I was moving the site from using Sagepay over to Stripe and as all the basket and post-payment logic was written, dropping in Stripe was very straightforward. Their documentation is very clear, testing is simple, and taking a payment is a doddle. I hit a few minor issues, which were:
PHP needs ‘mbstring’ turned on
My local PHP 5.2.4 install didn’t have mbstring on by default, so I had to install it. This was on my Windows PC so I had to move the mbstring DLL in to the main ‘php’ directory and edit the httpd.conf file to include the DLL as one that needed to be loaded. I then restarted Apache and it was working fine.
My host did have mbstring turned on, so I didn’t need to change anything there.
Secure certificate required
My client didn’t have a certificate to allow his to use SSL. However his host, Claranet, had a shared secure area that all of their customers could use without requiring their own certificate. This was good, but I had to re-code parts of his site so things like the stylesheets would load properly when using this area.
If you or your client are on shared hosting with one of the larger providers, it’s worth checking to see if they have a secure area you can use before investing in your own certificate. This can save you some money, but has the disadvantage that the URL of your secure pages won’t show your domain in that part of the website address, which may make some customers suspicious.
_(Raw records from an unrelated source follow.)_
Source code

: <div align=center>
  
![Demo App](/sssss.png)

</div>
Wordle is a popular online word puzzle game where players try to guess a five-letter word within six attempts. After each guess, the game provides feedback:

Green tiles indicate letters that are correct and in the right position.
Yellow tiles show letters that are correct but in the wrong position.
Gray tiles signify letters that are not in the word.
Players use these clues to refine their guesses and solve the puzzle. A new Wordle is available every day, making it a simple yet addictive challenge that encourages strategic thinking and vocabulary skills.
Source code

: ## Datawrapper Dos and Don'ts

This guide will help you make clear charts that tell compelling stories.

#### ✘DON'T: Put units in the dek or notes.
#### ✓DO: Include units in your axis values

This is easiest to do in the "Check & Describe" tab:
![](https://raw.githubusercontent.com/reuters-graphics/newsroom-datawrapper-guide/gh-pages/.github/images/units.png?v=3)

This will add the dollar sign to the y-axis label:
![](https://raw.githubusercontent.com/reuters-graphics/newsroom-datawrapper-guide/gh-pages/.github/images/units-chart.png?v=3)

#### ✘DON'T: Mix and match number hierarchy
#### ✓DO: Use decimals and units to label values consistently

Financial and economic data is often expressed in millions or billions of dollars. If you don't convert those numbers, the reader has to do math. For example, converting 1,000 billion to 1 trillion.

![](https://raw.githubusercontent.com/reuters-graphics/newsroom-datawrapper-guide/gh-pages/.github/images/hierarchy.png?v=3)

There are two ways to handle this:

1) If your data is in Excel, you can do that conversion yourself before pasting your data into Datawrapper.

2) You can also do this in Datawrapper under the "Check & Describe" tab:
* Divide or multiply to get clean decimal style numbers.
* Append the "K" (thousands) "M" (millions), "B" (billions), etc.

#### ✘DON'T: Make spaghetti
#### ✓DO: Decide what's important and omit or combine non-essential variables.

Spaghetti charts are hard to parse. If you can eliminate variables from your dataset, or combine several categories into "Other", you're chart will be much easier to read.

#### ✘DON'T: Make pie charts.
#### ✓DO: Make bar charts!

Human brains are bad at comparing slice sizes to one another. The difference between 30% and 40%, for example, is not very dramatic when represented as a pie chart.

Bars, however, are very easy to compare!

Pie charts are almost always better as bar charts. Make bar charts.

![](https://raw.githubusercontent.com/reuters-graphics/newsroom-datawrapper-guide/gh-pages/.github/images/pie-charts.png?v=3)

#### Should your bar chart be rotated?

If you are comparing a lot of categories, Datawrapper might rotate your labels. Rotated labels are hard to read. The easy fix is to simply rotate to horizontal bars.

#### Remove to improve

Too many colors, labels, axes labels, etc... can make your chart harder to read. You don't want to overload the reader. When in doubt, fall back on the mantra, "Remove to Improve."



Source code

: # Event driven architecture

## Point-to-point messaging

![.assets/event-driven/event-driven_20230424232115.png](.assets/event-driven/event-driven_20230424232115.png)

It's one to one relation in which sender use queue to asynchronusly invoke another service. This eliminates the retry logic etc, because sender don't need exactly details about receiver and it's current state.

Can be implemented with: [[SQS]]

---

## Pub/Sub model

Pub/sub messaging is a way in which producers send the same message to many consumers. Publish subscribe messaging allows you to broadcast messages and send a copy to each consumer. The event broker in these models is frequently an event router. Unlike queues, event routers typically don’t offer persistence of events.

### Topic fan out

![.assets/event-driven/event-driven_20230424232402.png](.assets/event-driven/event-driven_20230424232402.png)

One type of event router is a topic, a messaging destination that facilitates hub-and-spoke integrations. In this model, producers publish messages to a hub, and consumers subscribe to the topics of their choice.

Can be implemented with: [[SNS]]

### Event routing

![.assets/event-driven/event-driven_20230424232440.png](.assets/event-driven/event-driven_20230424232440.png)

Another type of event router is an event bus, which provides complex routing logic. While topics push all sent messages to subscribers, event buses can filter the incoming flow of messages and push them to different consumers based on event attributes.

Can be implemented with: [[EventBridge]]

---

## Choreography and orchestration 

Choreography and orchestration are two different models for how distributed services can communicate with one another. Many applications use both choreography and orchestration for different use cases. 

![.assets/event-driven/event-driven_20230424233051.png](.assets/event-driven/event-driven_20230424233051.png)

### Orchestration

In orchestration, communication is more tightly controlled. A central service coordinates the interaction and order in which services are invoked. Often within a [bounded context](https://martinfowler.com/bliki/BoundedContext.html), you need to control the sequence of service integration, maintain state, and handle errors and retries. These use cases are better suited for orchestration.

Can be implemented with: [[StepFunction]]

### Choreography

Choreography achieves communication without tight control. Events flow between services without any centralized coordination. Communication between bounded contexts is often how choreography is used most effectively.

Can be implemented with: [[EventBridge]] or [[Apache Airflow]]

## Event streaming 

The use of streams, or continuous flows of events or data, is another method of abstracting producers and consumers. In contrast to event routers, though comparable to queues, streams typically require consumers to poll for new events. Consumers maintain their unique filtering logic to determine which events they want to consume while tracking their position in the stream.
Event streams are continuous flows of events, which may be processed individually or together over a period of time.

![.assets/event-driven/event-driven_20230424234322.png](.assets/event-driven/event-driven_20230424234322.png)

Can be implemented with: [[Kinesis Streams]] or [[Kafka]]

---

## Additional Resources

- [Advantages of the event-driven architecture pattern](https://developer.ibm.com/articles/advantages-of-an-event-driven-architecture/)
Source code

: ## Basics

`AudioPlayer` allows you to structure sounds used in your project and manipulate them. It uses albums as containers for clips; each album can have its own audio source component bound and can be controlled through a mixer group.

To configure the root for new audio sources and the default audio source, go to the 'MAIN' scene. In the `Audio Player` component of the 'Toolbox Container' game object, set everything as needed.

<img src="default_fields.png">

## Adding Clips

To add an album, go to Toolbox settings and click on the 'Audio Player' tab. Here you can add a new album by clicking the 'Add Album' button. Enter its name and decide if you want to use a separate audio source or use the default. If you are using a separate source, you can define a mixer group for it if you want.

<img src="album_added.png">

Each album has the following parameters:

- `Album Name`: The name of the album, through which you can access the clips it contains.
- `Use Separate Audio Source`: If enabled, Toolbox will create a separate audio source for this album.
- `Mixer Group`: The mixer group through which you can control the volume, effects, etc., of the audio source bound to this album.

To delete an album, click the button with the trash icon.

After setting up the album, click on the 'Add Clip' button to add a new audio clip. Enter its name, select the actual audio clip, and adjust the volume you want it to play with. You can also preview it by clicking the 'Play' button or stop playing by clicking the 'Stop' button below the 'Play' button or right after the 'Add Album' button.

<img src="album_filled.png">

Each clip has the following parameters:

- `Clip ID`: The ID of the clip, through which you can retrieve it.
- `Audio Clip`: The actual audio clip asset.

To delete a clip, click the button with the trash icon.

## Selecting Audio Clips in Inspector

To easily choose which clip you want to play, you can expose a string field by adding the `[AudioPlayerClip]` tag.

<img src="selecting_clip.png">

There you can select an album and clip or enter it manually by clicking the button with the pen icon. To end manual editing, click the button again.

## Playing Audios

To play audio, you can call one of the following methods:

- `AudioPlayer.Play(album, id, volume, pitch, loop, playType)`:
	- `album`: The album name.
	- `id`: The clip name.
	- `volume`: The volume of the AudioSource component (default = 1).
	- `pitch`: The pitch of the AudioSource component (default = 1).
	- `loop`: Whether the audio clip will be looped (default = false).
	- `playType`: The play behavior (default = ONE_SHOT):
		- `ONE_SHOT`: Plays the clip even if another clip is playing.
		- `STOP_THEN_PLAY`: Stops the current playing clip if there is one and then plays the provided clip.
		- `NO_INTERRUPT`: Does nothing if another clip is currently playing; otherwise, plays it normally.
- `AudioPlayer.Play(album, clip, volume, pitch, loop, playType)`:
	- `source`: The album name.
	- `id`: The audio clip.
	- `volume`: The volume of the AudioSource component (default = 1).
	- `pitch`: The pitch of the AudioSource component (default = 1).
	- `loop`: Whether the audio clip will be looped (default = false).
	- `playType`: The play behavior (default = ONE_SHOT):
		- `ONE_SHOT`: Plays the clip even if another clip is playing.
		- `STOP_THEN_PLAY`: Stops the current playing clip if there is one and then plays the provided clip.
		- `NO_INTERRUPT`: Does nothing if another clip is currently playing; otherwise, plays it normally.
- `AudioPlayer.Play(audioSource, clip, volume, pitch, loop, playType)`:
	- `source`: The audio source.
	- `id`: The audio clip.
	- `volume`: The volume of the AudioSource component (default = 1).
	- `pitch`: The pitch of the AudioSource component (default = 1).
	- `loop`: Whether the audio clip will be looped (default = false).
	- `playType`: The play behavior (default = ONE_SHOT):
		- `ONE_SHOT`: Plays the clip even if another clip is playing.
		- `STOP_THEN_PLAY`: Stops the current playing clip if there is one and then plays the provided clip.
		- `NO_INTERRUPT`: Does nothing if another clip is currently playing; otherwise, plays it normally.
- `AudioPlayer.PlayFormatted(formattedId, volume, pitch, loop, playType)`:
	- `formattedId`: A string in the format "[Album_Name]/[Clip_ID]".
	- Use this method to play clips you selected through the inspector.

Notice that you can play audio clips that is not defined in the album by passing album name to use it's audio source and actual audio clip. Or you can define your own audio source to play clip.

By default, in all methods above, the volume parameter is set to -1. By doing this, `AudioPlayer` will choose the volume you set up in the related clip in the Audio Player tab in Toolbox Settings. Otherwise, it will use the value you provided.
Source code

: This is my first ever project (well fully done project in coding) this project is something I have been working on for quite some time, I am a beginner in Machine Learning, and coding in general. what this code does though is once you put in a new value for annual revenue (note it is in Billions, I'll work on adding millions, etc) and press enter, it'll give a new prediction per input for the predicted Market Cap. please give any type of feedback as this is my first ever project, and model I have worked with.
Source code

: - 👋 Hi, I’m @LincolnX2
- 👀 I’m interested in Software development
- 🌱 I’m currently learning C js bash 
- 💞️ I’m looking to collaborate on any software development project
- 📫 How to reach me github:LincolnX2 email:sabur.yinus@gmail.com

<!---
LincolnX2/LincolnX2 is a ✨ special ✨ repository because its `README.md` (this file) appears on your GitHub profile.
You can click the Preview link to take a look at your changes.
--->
It will be worth adding some text to your pages explaining how they are secured if you think that is going to be a problem.
Coding up receipts
Previously, we were using Sagepay which takes various information about the products in the customer’s basket and builds an e-mail notification of the sale for you. Stripe just take the amount of money you are charging, so I had to update the website to create a notification for the customer, and one to tell the client a sale had been made. These were very simple additions to the post-sale process.
Overall, Stripe was a delight to integrate with. I’ve set up shops using several payment gateways – Sagepay (was Protx), Worldpay, Secure Trading, Paypal, and Paypoint. Stripe was by far the easiest, taking only a few hours to integrate with including the bug fixing of my setup and the re-coding of the existing shop to send the right information through and use the extra secure area of their hosting. If you were starting from a cleaner base, you’d probably be looking at an hour or two including reading the documentation. Really nice.